[Exercise details] Wherever a line holds the word "inner", copy that line from the data.

[Dataset entries]
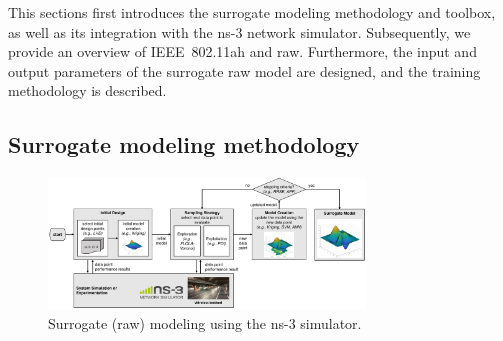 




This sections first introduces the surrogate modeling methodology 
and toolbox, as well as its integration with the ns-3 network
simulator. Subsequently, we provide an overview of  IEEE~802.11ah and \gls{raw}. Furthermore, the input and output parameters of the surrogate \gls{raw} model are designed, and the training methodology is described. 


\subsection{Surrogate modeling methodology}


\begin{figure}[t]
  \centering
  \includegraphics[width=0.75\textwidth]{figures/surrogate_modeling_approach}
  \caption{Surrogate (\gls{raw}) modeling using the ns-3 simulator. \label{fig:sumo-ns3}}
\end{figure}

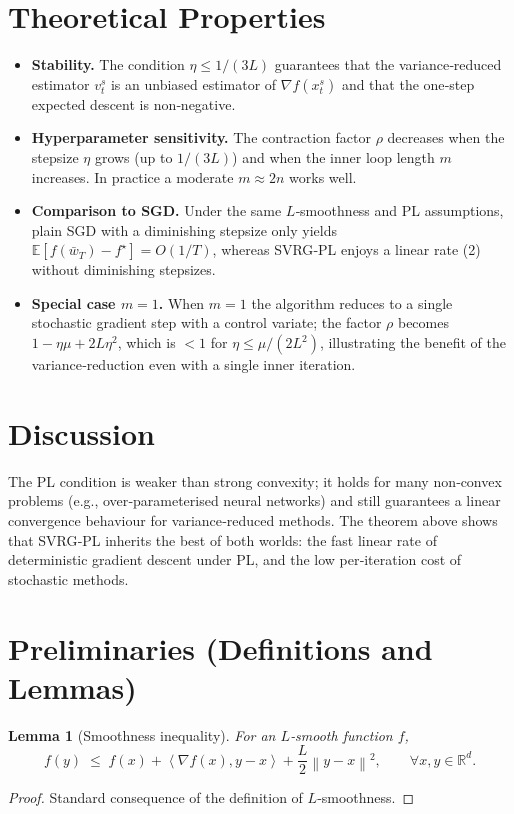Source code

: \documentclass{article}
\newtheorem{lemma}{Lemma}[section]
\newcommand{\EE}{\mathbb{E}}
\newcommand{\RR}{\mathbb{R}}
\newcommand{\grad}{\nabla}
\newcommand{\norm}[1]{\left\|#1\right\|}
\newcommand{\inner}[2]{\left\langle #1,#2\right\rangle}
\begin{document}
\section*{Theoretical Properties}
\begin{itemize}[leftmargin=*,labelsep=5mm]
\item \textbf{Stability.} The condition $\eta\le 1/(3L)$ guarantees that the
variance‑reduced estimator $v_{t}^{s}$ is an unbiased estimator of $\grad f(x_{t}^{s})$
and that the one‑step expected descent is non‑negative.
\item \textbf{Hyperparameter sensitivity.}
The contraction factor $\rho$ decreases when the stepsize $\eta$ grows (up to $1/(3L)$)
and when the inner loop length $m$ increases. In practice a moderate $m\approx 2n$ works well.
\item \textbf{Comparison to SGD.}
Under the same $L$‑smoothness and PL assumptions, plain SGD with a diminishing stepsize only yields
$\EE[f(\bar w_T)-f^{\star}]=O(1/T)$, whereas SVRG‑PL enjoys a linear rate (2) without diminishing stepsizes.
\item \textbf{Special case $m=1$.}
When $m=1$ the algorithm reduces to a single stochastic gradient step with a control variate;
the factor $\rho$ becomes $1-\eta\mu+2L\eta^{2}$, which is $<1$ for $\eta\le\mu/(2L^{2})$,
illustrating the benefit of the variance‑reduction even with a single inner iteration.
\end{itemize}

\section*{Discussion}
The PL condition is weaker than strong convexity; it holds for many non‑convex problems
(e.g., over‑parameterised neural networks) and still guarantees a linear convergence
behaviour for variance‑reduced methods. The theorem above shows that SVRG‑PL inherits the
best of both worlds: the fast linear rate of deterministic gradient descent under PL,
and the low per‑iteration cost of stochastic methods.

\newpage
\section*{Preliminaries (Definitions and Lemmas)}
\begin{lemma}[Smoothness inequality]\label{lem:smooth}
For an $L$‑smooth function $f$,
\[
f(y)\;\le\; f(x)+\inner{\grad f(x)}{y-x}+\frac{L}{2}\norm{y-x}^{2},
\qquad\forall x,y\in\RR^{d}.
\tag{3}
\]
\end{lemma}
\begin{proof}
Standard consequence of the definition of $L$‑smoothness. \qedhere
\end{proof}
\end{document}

* * *

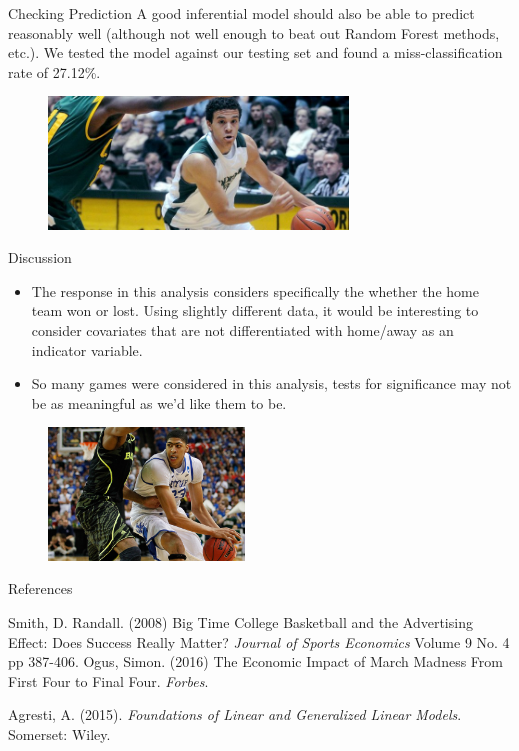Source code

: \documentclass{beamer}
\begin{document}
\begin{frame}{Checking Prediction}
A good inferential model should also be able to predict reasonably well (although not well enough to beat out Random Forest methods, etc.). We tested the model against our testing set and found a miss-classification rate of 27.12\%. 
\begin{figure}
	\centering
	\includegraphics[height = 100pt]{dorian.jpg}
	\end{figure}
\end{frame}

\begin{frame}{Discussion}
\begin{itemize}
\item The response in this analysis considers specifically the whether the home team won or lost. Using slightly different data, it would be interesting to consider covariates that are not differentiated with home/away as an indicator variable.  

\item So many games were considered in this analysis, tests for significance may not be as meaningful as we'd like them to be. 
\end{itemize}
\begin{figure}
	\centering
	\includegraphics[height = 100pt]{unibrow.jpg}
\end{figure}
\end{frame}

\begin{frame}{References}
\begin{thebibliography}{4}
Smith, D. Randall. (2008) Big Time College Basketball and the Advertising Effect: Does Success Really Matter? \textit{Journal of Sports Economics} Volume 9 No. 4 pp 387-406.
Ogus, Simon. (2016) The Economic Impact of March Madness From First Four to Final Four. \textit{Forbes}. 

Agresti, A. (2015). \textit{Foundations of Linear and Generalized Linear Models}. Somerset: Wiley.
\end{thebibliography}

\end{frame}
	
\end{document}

[Problem solution]
\newcommand{\inner}[2]{\left\langle #1,#2\right\rangle}
and when the inner loop length $m$ increases. In practice a moderate $m\approx 2n$ works well.
illustrating the benefit of the variance‑reduction even with a single inner iteration.
f(y)\;\le\; f(x)+\inner{\grad f(x)}{y-x}+\frac{L}{2}\norm{y-x}^{2},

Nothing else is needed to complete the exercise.